O trabalho mais pesado de apuração teve início em 2024 quando se começou a mapear redes complexas de corrupção, lavagem de dinheiro, obstrução de Justiça, vazamento de informações sigilosas e até homicídios, relevados a partir do assassinato do advogado Roberto Zampieri. O celular dele foi o ponto de partida para a investigação indicando uma ligação estreita com desembargadores e magistrados para uma suposta compra de sentenças nas mais diversas áreas.

Em novembro de 2024, a PF realizou uma grande operação dando visibilidade nacional ao caso. Era apenas a primeira etapa de uma série de ações policiais. Na ocasião foram cumpridos 23 mandados de busca e prisão preventiva em endereços de advogados, lobistas, assessores e desembargadores do Tribunal de Justiça do Mato Grosso (TJ-MT). Chefes de gabinete do STJ, que apareceram desde o início nas investigações, também viraram alvos.

O primeiro desdobramento levou à prisão do lobista Andreson Gonçalves e ao afastamento de servidores suspeitos. A defesa de Gonçalves tem dito que se manifestará apenas no processo.

Em dezembro do ano passado, a investigação avançou para apurar operações imobiliárias usadas na lavagem de propina oriunda da venda de sentenças; imóveis foram sequestrados por ordem do STF. Em março de 2025, a PF concentrou esforços, mais uma vez, na apuração do vazamento de informações sigilosas do STJ, com prisões de assessores do Ministério Público (MP) e advogados no estado do Tocantins.

A quinta fase, deflagrada em maio deste ano, teve como alvo uma rede supostamente de lavagem de dinheiro.
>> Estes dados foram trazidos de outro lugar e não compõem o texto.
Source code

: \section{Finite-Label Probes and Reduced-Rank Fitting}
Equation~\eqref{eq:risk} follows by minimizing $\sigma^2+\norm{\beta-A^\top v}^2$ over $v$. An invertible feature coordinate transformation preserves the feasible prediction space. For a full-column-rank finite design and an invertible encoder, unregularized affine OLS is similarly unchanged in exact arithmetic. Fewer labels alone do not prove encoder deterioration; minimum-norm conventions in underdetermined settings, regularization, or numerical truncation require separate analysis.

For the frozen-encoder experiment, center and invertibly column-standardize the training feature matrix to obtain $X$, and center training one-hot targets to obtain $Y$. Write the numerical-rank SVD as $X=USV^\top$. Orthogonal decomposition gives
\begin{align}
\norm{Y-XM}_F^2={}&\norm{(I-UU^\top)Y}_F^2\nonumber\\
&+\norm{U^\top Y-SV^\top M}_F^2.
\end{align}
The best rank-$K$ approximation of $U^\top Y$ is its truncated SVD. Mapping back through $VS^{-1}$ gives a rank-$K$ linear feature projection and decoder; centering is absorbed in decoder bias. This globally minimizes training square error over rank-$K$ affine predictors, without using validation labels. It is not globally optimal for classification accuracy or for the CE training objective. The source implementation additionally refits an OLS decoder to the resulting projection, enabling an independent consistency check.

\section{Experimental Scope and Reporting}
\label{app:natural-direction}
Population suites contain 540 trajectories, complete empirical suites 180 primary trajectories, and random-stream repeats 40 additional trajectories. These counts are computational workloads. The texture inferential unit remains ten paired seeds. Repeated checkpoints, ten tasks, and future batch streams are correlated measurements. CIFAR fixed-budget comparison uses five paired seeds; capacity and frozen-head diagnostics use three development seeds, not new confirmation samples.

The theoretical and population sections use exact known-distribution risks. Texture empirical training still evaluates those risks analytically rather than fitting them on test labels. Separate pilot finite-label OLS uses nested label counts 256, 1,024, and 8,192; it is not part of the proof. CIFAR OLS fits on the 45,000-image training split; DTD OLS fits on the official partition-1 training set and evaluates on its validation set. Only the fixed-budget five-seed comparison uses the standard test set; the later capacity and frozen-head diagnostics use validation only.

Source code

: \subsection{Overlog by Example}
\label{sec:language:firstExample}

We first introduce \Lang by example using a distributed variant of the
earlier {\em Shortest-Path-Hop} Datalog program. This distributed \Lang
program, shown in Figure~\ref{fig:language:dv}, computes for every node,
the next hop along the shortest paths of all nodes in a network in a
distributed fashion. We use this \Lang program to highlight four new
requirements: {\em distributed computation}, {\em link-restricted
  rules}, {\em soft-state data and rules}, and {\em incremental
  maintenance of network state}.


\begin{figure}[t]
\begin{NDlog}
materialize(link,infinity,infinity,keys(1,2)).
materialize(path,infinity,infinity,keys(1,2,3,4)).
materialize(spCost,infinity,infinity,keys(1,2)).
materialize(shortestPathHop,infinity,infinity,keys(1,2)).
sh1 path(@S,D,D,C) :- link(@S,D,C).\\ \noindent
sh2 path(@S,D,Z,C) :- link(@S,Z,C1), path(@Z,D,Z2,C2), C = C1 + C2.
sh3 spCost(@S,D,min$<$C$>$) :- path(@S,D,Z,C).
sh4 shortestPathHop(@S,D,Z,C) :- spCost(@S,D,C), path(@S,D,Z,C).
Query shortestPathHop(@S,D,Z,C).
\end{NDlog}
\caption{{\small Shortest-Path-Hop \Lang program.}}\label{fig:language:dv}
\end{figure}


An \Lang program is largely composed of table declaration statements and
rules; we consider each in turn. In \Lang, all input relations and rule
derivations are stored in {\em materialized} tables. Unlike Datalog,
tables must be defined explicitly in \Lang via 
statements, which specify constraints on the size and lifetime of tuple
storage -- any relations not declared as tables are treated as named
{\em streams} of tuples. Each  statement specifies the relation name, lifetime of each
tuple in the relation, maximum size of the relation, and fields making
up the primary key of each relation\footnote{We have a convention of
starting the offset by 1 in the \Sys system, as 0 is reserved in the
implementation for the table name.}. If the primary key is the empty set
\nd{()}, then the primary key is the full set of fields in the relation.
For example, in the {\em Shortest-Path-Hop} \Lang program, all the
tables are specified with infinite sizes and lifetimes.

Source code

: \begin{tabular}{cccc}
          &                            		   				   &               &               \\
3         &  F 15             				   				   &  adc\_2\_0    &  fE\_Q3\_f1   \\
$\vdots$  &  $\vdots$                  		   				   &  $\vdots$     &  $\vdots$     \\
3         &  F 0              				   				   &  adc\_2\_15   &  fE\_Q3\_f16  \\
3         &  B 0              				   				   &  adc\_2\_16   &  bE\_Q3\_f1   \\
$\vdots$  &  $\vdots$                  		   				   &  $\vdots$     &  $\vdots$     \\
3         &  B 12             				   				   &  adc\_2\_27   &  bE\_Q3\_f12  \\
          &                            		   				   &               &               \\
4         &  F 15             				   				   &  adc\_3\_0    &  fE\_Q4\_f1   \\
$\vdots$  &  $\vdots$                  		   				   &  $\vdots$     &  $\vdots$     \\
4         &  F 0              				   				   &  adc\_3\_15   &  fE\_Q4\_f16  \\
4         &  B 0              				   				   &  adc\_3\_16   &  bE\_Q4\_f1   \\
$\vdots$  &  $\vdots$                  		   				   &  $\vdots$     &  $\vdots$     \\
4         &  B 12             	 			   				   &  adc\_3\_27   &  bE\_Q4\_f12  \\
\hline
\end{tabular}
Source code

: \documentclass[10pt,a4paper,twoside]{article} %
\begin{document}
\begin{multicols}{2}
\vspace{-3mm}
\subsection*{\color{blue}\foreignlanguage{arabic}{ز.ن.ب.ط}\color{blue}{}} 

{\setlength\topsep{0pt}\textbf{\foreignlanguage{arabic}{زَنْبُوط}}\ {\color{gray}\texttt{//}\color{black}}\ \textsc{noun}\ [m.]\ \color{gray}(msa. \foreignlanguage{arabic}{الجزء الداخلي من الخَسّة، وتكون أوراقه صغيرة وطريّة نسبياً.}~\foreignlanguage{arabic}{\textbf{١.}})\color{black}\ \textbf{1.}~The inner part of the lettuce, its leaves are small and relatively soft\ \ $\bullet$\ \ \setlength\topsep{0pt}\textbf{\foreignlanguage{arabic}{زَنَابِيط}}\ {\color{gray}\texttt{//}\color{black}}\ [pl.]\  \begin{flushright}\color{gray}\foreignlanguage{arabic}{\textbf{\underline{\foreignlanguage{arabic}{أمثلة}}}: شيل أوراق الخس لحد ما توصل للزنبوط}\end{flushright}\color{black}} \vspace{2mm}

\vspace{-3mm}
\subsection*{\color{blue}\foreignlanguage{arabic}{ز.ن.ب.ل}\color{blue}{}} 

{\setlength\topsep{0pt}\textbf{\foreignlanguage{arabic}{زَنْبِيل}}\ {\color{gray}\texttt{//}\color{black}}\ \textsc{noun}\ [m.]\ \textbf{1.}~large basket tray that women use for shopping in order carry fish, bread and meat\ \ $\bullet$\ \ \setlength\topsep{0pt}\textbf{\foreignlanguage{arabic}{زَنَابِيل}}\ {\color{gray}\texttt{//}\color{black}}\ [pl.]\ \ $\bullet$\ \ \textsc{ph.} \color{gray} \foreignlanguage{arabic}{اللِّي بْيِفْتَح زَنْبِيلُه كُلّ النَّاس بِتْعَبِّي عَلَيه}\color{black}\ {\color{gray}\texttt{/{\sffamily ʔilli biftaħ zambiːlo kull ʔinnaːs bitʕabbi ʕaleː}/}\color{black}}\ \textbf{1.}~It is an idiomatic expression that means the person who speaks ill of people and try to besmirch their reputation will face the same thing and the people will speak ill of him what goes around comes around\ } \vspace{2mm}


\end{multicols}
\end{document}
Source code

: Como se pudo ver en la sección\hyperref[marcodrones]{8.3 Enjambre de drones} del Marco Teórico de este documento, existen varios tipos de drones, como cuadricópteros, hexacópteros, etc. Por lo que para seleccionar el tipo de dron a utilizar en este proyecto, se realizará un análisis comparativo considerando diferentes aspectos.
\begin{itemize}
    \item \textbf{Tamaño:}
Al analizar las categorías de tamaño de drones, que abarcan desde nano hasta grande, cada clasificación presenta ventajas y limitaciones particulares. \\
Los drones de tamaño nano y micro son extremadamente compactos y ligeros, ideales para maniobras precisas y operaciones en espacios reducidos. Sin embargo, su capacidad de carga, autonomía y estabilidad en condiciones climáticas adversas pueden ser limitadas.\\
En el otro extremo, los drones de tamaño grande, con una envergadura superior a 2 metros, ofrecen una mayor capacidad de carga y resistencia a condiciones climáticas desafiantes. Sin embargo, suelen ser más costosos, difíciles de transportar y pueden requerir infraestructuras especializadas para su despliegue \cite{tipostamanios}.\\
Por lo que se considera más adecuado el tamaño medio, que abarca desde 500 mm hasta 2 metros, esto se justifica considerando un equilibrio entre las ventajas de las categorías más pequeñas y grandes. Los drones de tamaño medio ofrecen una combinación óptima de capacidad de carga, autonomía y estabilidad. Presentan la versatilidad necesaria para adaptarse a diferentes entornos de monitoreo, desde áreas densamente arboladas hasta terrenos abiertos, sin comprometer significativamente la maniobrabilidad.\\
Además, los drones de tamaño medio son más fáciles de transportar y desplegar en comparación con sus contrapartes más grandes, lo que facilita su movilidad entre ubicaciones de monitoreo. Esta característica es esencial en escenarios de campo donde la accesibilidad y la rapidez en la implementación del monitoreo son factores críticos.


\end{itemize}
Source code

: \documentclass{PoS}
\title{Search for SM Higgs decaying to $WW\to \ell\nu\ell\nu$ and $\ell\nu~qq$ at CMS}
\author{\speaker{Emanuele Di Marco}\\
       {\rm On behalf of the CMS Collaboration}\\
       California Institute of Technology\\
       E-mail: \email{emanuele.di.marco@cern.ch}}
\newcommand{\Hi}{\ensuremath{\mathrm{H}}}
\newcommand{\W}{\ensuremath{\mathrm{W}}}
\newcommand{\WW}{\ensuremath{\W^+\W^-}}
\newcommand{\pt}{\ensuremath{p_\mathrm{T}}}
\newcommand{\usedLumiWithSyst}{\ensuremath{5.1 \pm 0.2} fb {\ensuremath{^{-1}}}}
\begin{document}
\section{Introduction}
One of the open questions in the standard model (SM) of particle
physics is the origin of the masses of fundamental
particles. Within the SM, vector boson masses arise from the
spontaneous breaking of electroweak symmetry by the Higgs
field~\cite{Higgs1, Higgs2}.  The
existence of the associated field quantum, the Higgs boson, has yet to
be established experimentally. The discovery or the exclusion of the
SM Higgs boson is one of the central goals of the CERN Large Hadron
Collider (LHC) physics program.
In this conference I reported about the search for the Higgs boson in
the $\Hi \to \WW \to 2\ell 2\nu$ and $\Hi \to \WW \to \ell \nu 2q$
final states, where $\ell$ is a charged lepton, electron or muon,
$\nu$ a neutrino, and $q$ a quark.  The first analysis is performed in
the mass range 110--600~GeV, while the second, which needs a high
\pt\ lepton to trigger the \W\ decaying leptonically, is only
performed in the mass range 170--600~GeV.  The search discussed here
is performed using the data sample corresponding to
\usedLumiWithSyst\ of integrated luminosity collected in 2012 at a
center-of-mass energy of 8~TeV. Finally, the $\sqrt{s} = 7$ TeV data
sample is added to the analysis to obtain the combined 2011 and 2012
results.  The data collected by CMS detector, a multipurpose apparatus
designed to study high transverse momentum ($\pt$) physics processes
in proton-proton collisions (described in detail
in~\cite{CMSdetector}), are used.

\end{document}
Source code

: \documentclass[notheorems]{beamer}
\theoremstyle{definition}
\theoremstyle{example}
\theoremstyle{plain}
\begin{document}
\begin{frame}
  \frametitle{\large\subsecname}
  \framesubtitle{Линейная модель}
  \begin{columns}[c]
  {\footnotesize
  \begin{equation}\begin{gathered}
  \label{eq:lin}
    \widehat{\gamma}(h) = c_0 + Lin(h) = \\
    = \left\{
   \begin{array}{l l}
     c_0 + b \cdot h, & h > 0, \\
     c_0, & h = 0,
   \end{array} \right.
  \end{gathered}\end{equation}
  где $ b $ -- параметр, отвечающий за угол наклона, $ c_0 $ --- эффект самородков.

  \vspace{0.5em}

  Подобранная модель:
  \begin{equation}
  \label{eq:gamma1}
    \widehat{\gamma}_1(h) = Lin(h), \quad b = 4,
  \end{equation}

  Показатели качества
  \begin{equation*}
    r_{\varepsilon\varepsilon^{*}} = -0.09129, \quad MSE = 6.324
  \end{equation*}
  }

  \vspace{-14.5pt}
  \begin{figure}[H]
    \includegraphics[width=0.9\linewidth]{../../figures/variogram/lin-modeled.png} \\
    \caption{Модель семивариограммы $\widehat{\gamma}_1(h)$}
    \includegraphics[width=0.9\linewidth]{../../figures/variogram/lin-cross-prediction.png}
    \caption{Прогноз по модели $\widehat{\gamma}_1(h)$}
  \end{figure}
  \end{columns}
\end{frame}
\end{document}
Foram cumpridos 11 mandados de busca e apreensão, com sequestro de cerca de R$ 20 milhões e arrecadação de evidências sobre transações fraudulentas, negócios entre empresas do Centro-Oeste do Brasil e advogados.

O ministro Cristiano Zanin, do STF, determinou medidas cautelares como afastamentos, bloqueio de bens e sequestro de passaportes e as investigações prosseguem em várias frentes, avançando em cada nova etapa do inquérito quando são apreendidas novas evidências.

A PF, no entanto, não comenta oficialmente investigações em curso, mas a reportagem da Gazeta do Povo apurou que há frentes de apuração com alvos até o momento em pelo menos oito estados brasileiros envolvendo quatro gabinetes do STJ. Todas as investigações foram unificadas em um único inquérito no STF e ele segue sob sigilo.

A “Operação Sisamnes” ainda não encontrou um desfecho definitivo e pode estar bem longe disso ocorrer. O próprio STF admite que novas fases podem atingir desembargadores de outros tribunais estaduais e núcleos vinculados ao STJ.